• _ASSIGNMENT_:
Each line of the records that includes "envía" should be found and copied.
[PROVIDED RECORDS — start]
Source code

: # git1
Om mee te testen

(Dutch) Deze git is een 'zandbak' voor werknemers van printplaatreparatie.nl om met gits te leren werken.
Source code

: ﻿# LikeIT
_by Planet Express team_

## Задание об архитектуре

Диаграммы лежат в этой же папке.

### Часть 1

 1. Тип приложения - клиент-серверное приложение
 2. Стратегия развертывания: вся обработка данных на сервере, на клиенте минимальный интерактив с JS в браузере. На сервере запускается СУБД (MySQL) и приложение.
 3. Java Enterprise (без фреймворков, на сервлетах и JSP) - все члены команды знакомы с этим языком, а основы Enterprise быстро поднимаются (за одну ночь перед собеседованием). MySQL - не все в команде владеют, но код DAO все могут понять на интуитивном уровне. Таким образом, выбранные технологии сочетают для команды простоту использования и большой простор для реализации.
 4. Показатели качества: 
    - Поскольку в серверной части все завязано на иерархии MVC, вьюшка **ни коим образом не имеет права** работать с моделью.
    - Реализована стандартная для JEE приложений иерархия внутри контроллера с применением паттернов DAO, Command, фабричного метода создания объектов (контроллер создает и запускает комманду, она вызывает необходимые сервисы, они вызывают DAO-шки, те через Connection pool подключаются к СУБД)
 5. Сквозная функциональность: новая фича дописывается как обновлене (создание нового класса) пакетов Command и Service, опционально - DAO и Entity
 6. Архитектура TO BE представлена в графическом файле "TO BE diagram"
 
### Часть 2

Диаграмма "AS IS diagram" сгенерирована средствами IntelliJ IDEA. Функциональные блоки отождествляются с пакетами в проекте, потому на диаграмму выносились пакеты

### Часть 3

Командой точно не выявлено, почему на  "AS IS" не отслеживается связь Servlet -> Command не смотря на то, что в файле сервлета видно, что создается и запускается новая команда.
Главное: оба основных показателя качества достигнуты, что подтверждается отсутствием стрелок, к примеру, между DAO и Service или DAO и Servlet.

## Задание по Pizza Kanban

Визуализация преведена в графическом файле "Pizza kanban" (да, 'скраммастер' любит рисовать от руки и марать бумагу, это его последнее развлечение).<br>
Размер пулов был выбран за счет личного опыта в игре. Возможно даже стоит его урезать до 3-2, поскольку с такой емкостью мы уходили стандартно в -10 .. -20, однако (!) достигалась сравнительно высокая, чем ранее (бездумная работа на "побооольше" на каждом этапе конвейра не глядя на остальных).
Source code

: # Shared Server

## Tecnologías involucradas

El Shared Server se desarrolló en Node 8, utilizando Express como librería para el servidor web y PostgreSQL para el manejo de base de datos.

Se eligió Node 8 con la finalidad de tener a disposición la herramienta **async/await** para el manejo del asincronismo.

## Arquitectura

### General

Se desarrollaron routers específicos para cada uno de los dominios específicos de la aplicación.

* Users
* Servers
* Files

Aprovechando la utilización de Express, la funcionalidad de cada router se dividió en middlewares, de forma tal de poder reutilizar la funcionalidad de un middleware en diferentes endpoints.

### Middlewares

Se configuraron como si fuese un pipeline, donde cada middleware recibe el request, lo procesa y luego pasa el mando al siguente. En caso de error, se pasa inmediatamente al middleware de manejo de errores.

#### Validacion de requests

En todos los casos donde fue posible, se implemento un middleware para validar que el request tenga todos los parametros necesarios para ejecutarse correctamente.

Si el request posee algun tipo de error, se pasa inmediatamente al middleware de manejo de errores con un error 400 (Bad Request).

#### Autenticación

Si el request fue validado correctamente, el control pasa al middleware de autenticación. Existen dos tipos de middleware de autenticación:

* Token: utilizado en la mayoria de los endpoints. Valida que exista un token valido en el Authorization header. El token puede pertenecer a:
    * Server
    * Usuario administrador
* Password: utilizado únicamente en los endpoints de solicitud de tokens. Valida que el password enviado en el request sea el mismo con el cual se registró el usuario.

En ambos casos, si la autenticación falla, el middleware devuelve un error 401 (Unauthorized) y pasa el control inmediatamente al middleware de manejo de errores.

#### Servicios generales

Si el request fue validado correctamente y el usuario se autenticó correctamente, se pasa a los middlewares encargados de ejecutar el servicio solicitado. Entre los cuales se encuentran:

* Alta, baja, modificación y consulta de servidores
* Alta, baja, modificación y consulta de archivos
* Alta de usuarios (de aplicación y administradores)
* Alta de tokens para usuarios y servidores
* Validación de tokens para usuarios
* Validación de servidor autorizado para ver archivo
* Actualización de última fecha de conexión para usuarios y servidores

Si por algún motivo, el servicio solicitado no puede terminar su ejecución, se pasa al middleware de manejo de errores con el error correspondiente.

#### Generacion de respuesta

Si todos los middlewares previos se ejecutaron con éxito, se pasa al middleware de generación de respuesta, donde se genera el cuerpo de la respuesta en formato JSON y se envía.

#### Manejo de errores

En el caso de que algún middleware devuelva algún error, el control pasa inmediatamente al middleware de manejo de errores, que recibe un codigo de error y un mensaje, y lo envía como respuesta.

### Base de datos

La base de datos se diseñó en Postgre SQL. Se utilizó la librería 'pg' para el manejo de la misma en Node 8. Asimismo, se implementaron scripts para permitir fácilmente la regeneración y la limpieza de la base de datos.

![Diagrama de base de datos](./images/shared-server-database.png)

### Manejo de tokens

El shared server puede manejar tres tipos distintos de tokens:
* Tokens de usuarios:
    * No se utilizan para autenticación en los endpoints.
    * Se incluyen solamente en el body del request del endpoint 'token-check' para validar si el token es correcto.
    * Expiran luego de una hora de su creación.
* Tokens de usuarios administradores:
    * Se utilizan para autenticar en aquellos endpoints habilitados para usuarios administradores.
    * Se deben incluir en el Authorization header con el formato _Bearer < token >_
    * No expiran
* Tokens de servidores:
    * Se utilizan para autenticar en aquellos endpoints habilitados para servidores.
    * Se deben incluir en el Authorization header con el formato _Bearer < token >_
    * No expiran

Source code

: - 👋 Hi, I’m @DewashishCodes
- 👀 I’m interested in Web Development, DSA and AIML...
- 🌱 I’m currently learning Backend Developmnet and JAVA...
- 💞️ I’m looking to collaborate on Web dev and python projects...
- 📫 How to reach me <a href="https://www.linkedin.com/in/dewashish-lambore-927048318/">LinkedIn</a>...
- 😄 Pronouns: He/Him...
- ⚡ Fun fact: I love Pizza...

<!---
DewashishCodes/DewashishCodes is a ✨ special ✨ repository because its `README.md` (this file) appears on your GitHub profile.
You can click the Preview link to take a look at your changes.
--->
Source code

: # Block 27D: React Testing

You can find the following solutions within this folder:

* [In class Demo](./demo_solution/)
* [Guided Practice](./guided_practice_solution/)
[PROVIDED RECORDS — finish]
• _OUTPUT OF THE EXERCISE_:
Si todos los middlewares previos se ejecutaron con éxito, se pasa al middleware de generación de respuesta, donde se genera el cuerpo de la respuesta en formato JSON y se envía.
En el caso de que algún middleware devuelva algún error, el control pasa inmediatamente al middleware de manejo de errores, que recibe un codigo de error y un mensaje, y lo envía como respuesta.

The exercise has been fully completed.